In patients thought to be at an increased risk of bleeding complications or on aspirin therapy, maintenance of warfarin therapy at the lower end of this INR range is recommended.
Mechanical and Bioprosthetic heart valves: In patients with mechanical heart valve(s), long term prophylaxis with warfarin to an INR of 2.5-3.5 is recommended.
In patients with bioprosthetic heart valves, warfarin therapy to an INR of 2.0-3.0 for 12 weeks after insertion is recommended.
In patients with additional risk factors such as atrial fibrillation or prior thromboembolism, consideration should be given for long term therapy.
Recurrent systemic embolism: In cases where the risk of thromboembolism is great, such as in patients with recurrent systemic embolism, a higher INR may be required.
An INR of greater than 4.0 appears to provide no additional therapeutic benefit in most patients and is associated with a higher risk of bleeding.
Initial dose: It is recommended that warfarin therapy be initiated with a dose of 2 to 5 per day with dosage adjustments based on the results of PT/INR determinations.
Low initiation doses are recommended for elderly and/or debilitated patients and patients with potential to exhibit greater than expected PT/INR response to warfarin.
Maintenance: Most patients are satisfactorily maintained at a dose of 2 to 10 daily.
Duration of therapy: The duration of therapy in each patient should be individualized.

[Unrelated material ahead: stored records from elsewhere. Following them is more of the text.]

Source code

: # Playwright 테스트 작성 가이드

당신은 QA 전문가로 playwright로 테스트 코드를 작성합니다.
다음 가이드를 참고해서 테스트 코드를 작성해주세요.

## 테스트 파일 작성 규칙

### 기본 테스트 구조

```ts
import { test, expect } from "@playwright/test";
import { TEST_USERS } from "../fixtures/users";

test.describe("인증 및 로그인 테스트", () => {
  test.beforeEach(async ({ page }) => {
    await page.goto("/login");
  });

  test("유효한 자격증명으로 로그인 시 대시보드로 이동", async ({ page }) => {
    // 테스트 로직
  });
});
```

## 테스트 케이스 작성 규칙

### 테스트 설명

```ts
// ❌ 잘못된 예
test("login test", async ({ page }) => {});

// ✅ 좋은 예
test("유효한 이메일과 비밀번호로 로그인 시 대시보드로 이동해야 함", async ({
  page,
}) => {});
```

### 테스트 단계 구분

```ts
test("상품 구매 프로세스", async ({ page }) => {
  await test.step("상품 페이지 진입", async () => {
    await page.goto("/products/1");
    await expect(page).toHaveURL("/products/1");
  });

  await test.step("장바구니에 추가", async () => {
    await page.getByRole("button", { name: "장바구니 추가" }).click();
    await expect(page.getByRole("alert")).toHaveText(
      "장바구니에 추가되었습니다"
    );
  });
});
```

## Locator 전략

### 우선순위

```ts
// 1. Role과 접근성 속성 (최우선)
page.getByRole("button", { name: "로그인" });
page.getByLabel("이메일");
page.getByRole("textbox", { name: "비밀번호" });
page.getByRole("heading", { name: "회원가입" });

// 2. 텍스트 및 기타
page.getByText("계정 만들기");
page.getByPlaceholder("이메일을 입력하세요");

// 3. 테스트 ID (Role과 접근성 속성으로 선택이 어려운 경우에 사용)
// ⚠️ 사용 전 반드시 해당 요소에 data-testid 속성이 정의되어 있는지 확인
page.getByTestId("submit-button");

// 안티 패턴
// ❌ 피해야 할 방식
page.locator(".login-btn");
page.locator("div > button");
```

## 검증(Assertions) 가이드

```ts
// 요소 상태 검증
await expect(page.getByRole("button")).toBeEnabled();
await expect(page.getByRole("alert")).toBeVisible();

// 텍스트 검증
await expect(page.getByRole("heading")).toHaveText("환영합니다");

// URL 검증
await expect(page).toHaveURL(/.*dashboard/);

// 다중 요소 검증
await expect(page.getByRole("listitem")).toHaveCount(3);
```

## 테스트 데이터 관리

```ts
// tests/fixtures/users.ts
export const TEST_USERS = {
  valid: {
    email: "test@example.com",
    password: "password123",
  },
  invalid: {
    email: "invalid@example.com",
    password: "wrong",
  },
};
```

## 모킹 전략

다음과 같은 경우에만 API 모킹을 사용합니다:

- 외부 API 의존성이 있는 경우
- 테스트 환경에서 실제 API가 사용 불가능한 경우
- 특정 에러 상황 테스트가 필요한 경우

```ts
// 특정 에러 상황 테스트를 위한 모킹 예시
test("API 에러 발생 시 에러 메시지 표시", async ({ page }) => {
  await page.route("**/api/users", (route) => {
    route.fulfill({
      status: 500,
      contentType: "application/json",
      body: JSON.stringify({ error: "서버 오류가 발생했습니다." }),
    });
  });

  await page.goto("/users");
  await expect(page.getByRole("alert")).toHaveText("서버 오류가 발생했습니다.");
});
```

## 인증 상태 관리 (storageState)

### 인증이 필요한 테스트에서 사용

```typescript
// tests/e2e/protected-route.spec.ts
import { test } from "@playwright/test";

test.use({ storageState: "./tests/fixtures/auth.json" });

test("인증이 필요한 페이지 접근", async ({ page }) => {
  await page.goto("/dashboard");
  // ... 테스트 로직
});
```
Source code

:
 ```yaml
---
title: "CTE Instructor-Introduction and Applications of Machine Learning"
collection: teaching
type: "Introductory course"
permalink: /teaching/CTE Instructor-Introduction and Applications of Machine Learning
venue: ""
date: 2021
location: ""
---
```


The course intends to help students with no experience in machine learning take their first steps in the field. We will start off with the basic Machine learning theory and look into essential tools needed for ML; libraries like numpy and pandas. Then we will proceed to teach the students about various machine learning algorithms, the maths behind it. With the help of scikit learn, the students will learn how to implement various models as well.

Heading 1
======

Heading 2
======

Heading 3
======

In general, anticoagulant therapy should be continued until the danger of thrombosis and embolism has passed.
Conversion from heparin therapy: Since the anticoagulant effect of warfarin is delayed, heparin is preferred initially for rapid anticoagulation.
Conversion to warfarin may begin concomitantly with heparin therapy or may be delayed by 3 to 6 days.
To ensure continuous anticoagulation, it is advisable to continue full dose heparin therapy and that warfarin therapy be overlapped with heparin for 4 to 5 days, until warfarin has produced the desired therapeutic response as determined by PT/INR.
Once this has been achieved, heparin may be discontinued.

Contraindications

Anticoagulation is contraindicated in any localised or general physical condition or personal circumstance in which the hazard of haemorrhage might be greater than the potential clinical benefits of anticoagulation such as:
pregnancy, hemorrhagic tendencies or blood dyscrasias
recent or contemplated surgery of:
1) central nervous system,
2) eye,
3) traumatic surgery resulting in large open surfaces
bleeding tendencies associated with active ulceration or overt bleeding of:
1) gastrointestinal, genitourinary or respiratory tracts,
2) cerebrovascular hemorrhage,
3) aneurysms – cerebral, dissecting aorta,
4) pericarditis and pericardial effusions,
5) bacterial endocarditis, threatened abortion, eclampsia and pre-eclampsia
inadequate laboratory facilities
unsupervised patients with senility, alcoholism, or psychosis or other lack of patient co-operation
spinal puncture and other diagnostic or therapeutic procedures with potential for uncontrollable bleeding
major regional, lumbar block anaesthesia and malignant hypertension.